Oleh karena itu, Allah memberikan peringatan berulang kali kepada kita agar tetap sabar dalam upaya apapun, lebih-lebih dalam mendidik generasi masa depan. Jadi, apapun tantangan dan hambatan seorang guru dalam mendidik hendaknya sabar menjadi pilihan utama.
“Kecuali orang-orang yang sabar (terhadap bencana), dan mengerjakan amal-amal saleh; mereka itu beroleh ampunan dan pahala yang besar.” (QS. 11 : 11).
5. Tanggung-jawab
Tanggung jawab ini menurut Nashih Ulwan meliputi aspek keimanan, tingkah laku keseharian, kesehatan jasmani-ruhani, maupun aspek sosialnya. Jadi, bukan semata-mata tanggung jawab guru konseling jika ada anak tidak disiplin. Semua guru, termasuk kepala sekolah turut bertanggung jawab. Karena setiap guru adalah pemimpin bagi anak muridnya.
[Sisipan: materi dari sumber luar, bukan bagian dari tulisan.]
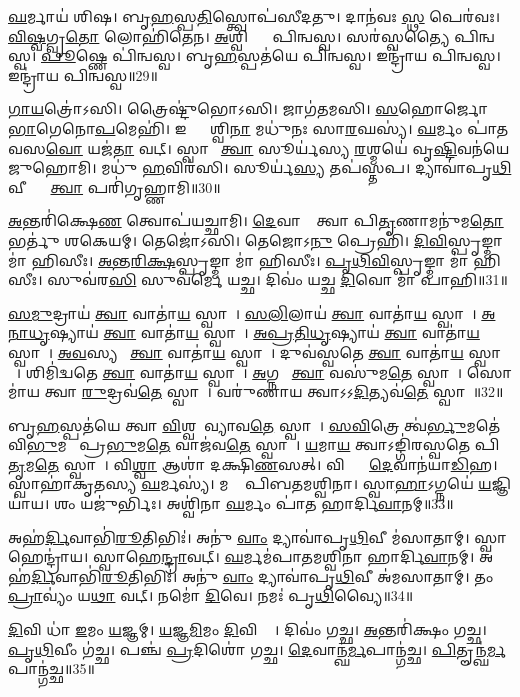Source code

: \ul{𑌘}𑌰𑍍𑌮𑌾𑌯॑ 𑌶𑌿𑌷। 
𑌬𑍃\ul{𑌹}𑌸𑍍𑌪\ul{𑌤𑌿}𑌸𑍍𑌤𑍍𑌵𑍋𑌪॑𑌸𑍀𑌦𑌤𑍁। 
𑌦𑌾𑌨॑𑌵𑌃 \ul{𑌸𑍍𑌥} 𑌪𑍇𑌰॑𑌵𑌃। 
\ul{𑌵𑌿}\ul{𑌷𑍍𑌵}𑌗𑍍𑌵𑍃\ul{𑌤𑍋} 𑌲𑍋𑌹𑌿॑𑌤𑍇𑌨। 
\ul{𑌅}𑌶𑍍𑌵𑌿𑌭𑍍𑌯𑌾𑌂᳚ 𑌪𑌿𑌨𑍍𑌵𑌸𑍍𑌵। 
𑌸𑌰॑𑌸𑍍𑌵𑌤𑍍𑌯𑍈 𑌪𑌿𑌨𑍍𑌵𑌸𑍍𑌵। 
\ul{𑌪𑍂}𑌷𑍍𑌣𑍇 𑌪𑌿॑𑌨𑍍𑌵𑌸𑍍𑌵। 
𑌬𑍃\ul{𑌹}𑌸𑍍𑌪𑌤॑𑌯𑍇 𑌪𑌿𑌨𑍍𑌵𑌸𑍍𑌵। 
𑌇𑌨𑍍𑌦𑍍𑌰𑌾॑𑌯 𑌪𑌿𑌨𑍍𑌵𑌸𑍍𑌵। 
𑌇𑌨𑍍𑌦𑍍𑌰𑌾॑𑌯 𑌪𑌿𑌨𑍍𑌵𑌸𑍍𑌵॥29॥

\ul{𑌗𑌾}\ul{𑌯}𑌤𑍍𑌰𑍋॑𑌽𑌸𑌿। 
𑌤𑍍𑌰𑍈𑌷𑍍𑌟𑍁॑𑌭𑍋𑌽𑌸𑌿। 
𑌜𑌾𑌗॑𑌤𑌮𑌸𑌿। 
\ul{𑌸}𑌹𑍋𑌰𑍍𑌜𑍋 \ul{𑌭𑌾}𑌗𑍇𑌨𑍋\ul{𑌪}𑌮𑍇𑌹𑌿॑। 
𑌇𑌨𑍍𑌦𑍍𑌰𑌾᳚𑌶𑍍𑌵𑌿\ul{𑌨𑌾} 𑌮𑌧𑍁॑𑌨𑌃 𑌸𑌾\ul{𑌰}𑌘𑌸𑍍𑌯॑। 
\ul{𑌘}𑌰𑍍𑌮𑌂 𑌪𑌾॑𑌤 𑌵𑌸\ul{𑌵𑍋} 𑌯𑌜॑\ul{𑌤𑌾} 𑌵𑌟𑍍। 
𑌸𑍍𑌵𑌾𑌹𑌾᳚ \ul{𑌤𑍍𑌵𑌾} 𑌸𑍂𑌰𑍍𑌯॑𑌸𑍍𑌯 \ul{𑌰}𑌶𑍍𑌮𑌯𑍇॑ 𑌵𑍃\ul{𑌷𑍍𑌟𑌿}𑌵𑌨॑𑌯𑍇 𑌜𑍁𑌹𑍋𑌮𑌿। 
𑌮𑌧𑍁॑ \ul{𑌹}𑌵𑌿𑌰॑𑌸𑌿। 
𑌸𑍂𑌰𑍍𑌯॑\ul{𑌸𑍍𑌯} 𑌤𑌪॑𑌸𑍍𑌤𑌪। 
𑌦𑍍𑌯𑌾𑌵𑌾॑𑌪𑍃\ul{𑌥𑌿}𑌵𑍀𑌭𑍍𑌯𑌾𑌂᳚ \ul{𑌤𑍍𑌵𑌾} 𑌪𑌰𑌿॑𑌗𑍃𑌹𑍍𑌣𑌾𑌮𑌿॥30॥

\ul{𑌅}𑌨𑍍𑌤𑌰𑌿॑𑌕𑍍𑌷𑍇\ul{𑌣} 𑌤𑍍𑌵𑍋𑌪॑𑌯𑌚𑍍𑌛𑌾𑌮𑌿। 
\ul{𑌦𑍇}𑌵𑌾𑌨𑌾𑌂᳚ 𑌤𑍍𑌵𑌾 𑌪𑌿\ul{𑌤𑍃}𑌣𑌾𑌮𑌨𑍁॑𑌮\ul{𑌤𑍋} 𑌭𑌰𑍍𑌤𑍁॑ 𑌶𑌕𑍇𑌯𑌮𑍍। 
𑌤𑍇𑌜𑍋॑𑌽𑌸𑌿। 
𑌤𑍇𑌜𑍋𑌽\ul{𑌨𑍁} 𑌪𑍍𑌰𑍇𑌹𑌿॑। 
\ul{𑌦𑌿}\ul{𑌵𑌿}𑌸𑍍𑌪𑍃𑌙𑍍𑌮𑌾 𑌮𑌾॑ 𑌹𑌿𑌸𑍀𑌃। 
\ul{𑌅}\ul{𑌨𑍍𑌤}\ul{𑌰𑌿}\ul{𑌕𑍍𑌷}𑌸𑍍𑌪𑍃𑌙𑍍𑌮𑌾 𑌮𑌾॑ 𑌹𑌿𑌸𑍀𑌃। 
\ul{𑌪𑍃}\ul{𑌥𑌿}\ul{𑌵𑌿}𑌸𑍍𑌪𑍃𑌙𑍍𑌮𑌾 𑌮𑌾॑ 𑌹𑌿𑌸𑍀𑌃। 
𑌸𑍁𑌵॑𑌰\ul{𑌸𑌿} 𑌸𑍁𑌵॑𑌰𑍍𑌮𑍇 𑌯𑌚𑍍𑌛। 
𑌦𑌿𑌵𑌂॑ 𑌯𑌚𑍍𑌛 \ul{𑌦𑌿}𑌵𑍋 𑌮𑌾॑ 𑌪𑌾𑌹𑌿॥31॥
\anuvakamend[𑌏𑌹𑌿॑ 𑌪𑌾𑌹𑌿 𑌪𑌿𑌨𑍍𑌵𑌸𑍍𑌵 𑌗𑍃𑌹𑍍𑌣𑌾\ul{𑌮𑌿} 𑌨𑌵॑ 𑌚]

\ul{𑌸}\ul{𑌮𑍁}𑌦𑍍𑌰𑌾𑌯॑ \ul{𑌤𑍍𑌵𑌾} 𑌵𑌾𑌤𑌾॑\ul{𑌯} 𑌸𑍍𑌵𑌾𑌹𑌾᳚। 
\ul{𑌸}\ul{𑌲𑌿}𑌲𑌾𑌯॑ \ul{𑌤𑍍𑌵𑌾} 𑌵𑌾𑌤𑌾॑\ul{𑌯} 𑌸𑍍𑌵𑌾𑌹𑌾᳚। 
\ul{𑌅}\ul{𑌨𑌾}\ul{𑌧𑍃}𑌷𑍍𑌯𑌾𑌯॑ \ul{𑌤𑍍𑌵𑌾} 𑌵𑌾𑌤𑌾॑\ul{𑌯} 𑌸𑍍𑌵𑌾𑌹𑌾᳚। 
\ul{𑌅}\ul{𑌪𑍍𑌰}\ul{𑌤𑌿}\ul{𑌧𑍃}𑌷𑍍𑌯𑌾𑌯॑ \ul{𑌤𑍍𑌵𑌾} 𑌵𑌾𑌤𑌾॑\ul{𑌯} 𑌸𑍍𑌵𑌾𑌹𑌾᳚। 
\ul{𑌅}\ul{𑌵}𑌸𑍍𑌯𑌵𑍇᳚ \ul{𑌤𑍍𑌵𑌾} 𑌵𑌾𑌤𑌾॑\ul{𑌯} 𑌸𑍍𑌵𑌾𑌹𑌾᳚। 
𑌦𑍁𑌵॑𑌸𑍍𑌵𑌤𑍇 \ul{𑌤𑍍𑌵𑌾} 𑌵𑌾𑌤𑌾॑\ul{𑌯} 𑌸𑍍𑌵𑌾𑌹𑌾᳚। 
𑌶𑌿𑌮𑌿॑𑌦𑍍𑌵𑌤𑍇 \ul{𑌤𑍍𑌵𑌾} 𑌵𑌾𑌤𑌾॑\ul{𑌯} 𑌸𑍍𑌵𑌾𑌹𑌾᳚। 
\ul{𑌅}𑌗𑍍𑌨𑌯𑍇᳚ \ul{𑌤𑍍𑌵𑌾} 𑌵𑌸𑍁॑𑌮\ul{𑌤𑍇} 𑌸𑍍𑌵𑌾𑌹𑌾᳚। 
𑌸𑍋𑌮𑌾॑𑌯 𑌤𑍍𑌵𑌾 \ul{𑌰𑍁}𑌦𑍍𑌰𑌵॑\ul{𑌤𑍇} 𑌸𑍍𑌵𑌾𑌹𑌾᳚। 
𑌵𑌰𑍁॑𑌣𑌾𑌯 𑌤𑍍𑌵𑌾𑌽𑌽\ul{𑌦𑌿}𑌤𑍍𑌯𑌵॑\ul{𑌤𑍇} 𑌸𑍍𑌵𑌾𑌹𑌾᳚॥32॥

𑌬𑍃\ul{𑌹}𑌸𑍍𑌪𑌤॑𑌯𑍇 𑌤𑍍𑌵𑌾 \ul{𑌵𑌿}𑌶𑍍𑌵𑌦𑍇᳚𑌵𑍍𑌯𑌾𑌵\ul{𑌤𑍇} 𑌸𑍍𑌵𑌾𑌹𑌾᳚। 
\ul{𑌸}\ul{𑌵𑌿}𑌤𑍍𑌰𑍇 𑌤𑍍𑌵॑\ul{𑌰𑍍𑌭𑍁}𑌮𑌤𑍇॑ 𑌵𑌿\ul{𑌭𑍁}𑌮𑌤𑍇᳚ 𑌪𑍍𑌰\ul{𑌭𑍁}𑌮\ul{𑌤𑍇} 𑌵𑌾𑌜॑𑌵\ul{𑌤𑍇} 𑌸𑍍𑌵𑌾𑌹𑌾᳚। 
\ul{𑌯}𑌮𑌾\ul{𑌯} 𑌤𑍍𑌵𑌾𑌽𑌙𑍍𑌗𑌿॑𑌰𑌸𑍍𑌵𑌤𑍇 𑌪𑌿\ul{𑌤𑍃}𑌮\ul{𑌤𑍇} 𑌸𑍍𑌵𑌾𑌹𑌾᳚। 
𑌵𑌿\ul{𑌶𑍍𑌵𑌾} 𑌆𑌶𑌾॑ 𑌦𑌕𑍍𑌷𑌿\ul{𑌣}𑌸𑌤𑍍। 
𑌵𑌿𑌶𑍍𑌵𑌾𑌂᳚ \ul{𑌦𑍇}𑌵𑌾𑌨॑𑌯𑌾\ul{𑌡𑌿}𑌹। 
𑌸𑍍𑌵𑌾𑌹𑌾॑𑌕𑍃𑌤𑌸𑍍𑌯 \ul{𑌘}𑌰𑍍𑌮𑌸𑍍𑌯॑। 
𑌮𑌧𑍋𑌃᳚ 𑌪𑌿𑌬𑌤𑌮𑌶𑍍𑌵𑌿𑌨𑌾। 
𑌸𑍍𑌵𑌾\ul{𑌹𑌾}𑌽𑌗𑍍𑌨𑌯𑍇॑ \ul{𑌯}𑌜𑍍𑌞𑌿𑌯𑌾॑𑌯। 
𑌶𑌂 𑌯𑌜𑍁॑𑌰𑍍𑌭𑌿𑌃। 
𑌅𑌶𑍍𑌵𑌿॑𑌨𑌾 \ul{𑌘}𑌰𑍍𑌮𑌂 𑌪𑌾॑𑌤 𑌹𑌾𑌰𑍍𑌦𑌿\ul{𑌵𑌾}𑌨𑌮𑍍॥33॥

𑌅𑌹॑\ul{𑌰𑍍𑌦𑌿}𑌵𑌾𑌭𑌿॑\ul{𑌰𑍂}𑌤𑌿𑌭𑌿𑌃॑। 
𑌅𑌨𑍁॑ \ul{𑌵𑌾𑌂} 𑌦𑍍𑌯𑌾𑌵𑌾॑𑌪𑍃\ul{𑌥𑌿}𑌵𑍀 𑌮॑𑌸𑌾𑌤𑌾𑌮𑍍। 
𑌸𑍍𑌵𑌾𑌹𑍇𑌨𑍍𑌦𑍍𑌰𑌾॑𑌯। 
𑌸𑍍𑌵𑌾𑌹𑍇\ul{𑌨𑍍𑌦𑍍𑌰𑌾}𑌵𑌟𑍍। 
\ul{𑌘}𑌰𑍍𑌮𑌮॑𑌪𑌾𑌤𑌮𑌶𑍍𑌵𑌿𑌨𑌾 𑌹𑌾𑌰𑍍𑌦𑌿\ul{𑌵𑌾}𑌨𑌮𑍍। 
𑌅𑌹॑\ul{𑌰𑍍𑌦𑌿}𑌵𑌾𑌭𑌿॑\ul{𑌰𑍂}𑌤𑌿𑌭𑌿𑌃॑। 
𑌅𑌨𑍁॑ \ul{𑌵𑌾𑌂} 𑌦𑍍𑌯𑌾𑌵𑌾॑𑌪𑍃\ul{𑌥𑌿}𑌵𑍀 𑌅॑𑌮𑌸𑌾𑌤𑌾𑌮𑍍। 
𑌤𑌂 \ul{𑌪𑍍𑌰𑌾}𑌵𑍍𑌯𑌂॑ 𑌯\ul{𑌥𑌾} 𑌵𑌟𑍍। 
𑌨𑌮𑍋॑ \ul{𑌦𑌿}𑌵𑍇। 
𑌨𑌮𑌃॑ 𑌪𑍃\ul{𑌥𑌿}𑌵𑍍𑌯𑍈॥34॥

\ul{𑌦𑌿}𑌵𑌿 𑌧𑌾॑ \ul{𑌇}𑌮𑌂 \ul{𑌯}𑌜𑍍𑌞𑌮𑍍। 
\ul{𑌯}𑌜𑍍𑌞\ul{𑌮𑌿}𑌮𑌂 \ul{𑌦𑌿}𑌵𑌿 𑌧𑌾𑌃᳚। 
𑌦𑌿𑌵𑌂॑ 𑌗𑌚𑍍𑌛। 
\ul{𑌅}𑌨𑍍𑌤𑌰𑌿॑𑌕𑍍𑌷𑌂 𑌗𑌚𑍍𑌛। 
\ul{𑌪𑍃}\ul{𑌥𑌿}𑌵𑍀𑌂 𑌗॑𑌚𑍍𑌛। 
𑌪𑌞𑍍𑌚॑ \ul{𑌪𑍍𑌰}𑌦𑌿𑌶𑍋॑ 𑌗𑌚𑍍𑌛। 
\ul{𑌦𑍇}𑌵𑌾𑌨𑍍𑌘॑\ul{𑌰𑍍𑌮}𑌪𑌾𑌨𑍍𑌗॑𑌚𑍍𑌛। 
\ul{𑌪𑌿}𑌤𑍄𑌨𑍍𑌘॑\ul{𑌰𑍍𑌮}𑌪𑌾𑌨𑍍𑌗॑𑌚𑍍𑌛॥35॥
\anuvakamend[\ul{𑌆}\ul{𑌦𑌿}𑌤𑍍𑌯𑌵॑\ul{𑌤𑍇} 𑌸𑍍𑌵𑌾𑌹𑌾॑ 𑌹𑌾𑌰𑍍𑌦𑌿\ul{𑌵𑌾}𑌨𑌂 𑌪𑍃॑\ul{𑌥𑌿}𑌵𑍍𑌯𑌾 \ul{𑌅}𑌷𑍍𑌟𑍗 𑌚॑]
Dalam hal ini Rasulullah bersabda, “Sesungguhnya Allah akan bertanya kepada setiap pemimpin tentang kepemimpinannya, apakah dipelihara atau disia-siakan-nya, sehingga bertanya kepada laki-laki tentang keluarganya.” (HR: Ibn Hibban).
Ketika seorang guru memiliki lima karakter mendasar sebagai pendidik, insya Allah kerusakan, kelemahan atau kekurangan di dunia pendidikan dapat dieliminir secara menyeluruh. Karena sebagus apapun sistim pendidikan, jika gurunya tidak memiliki karakter dasar itu, maka terseok-seoklah pendidikan kita. Wallahu a’lam.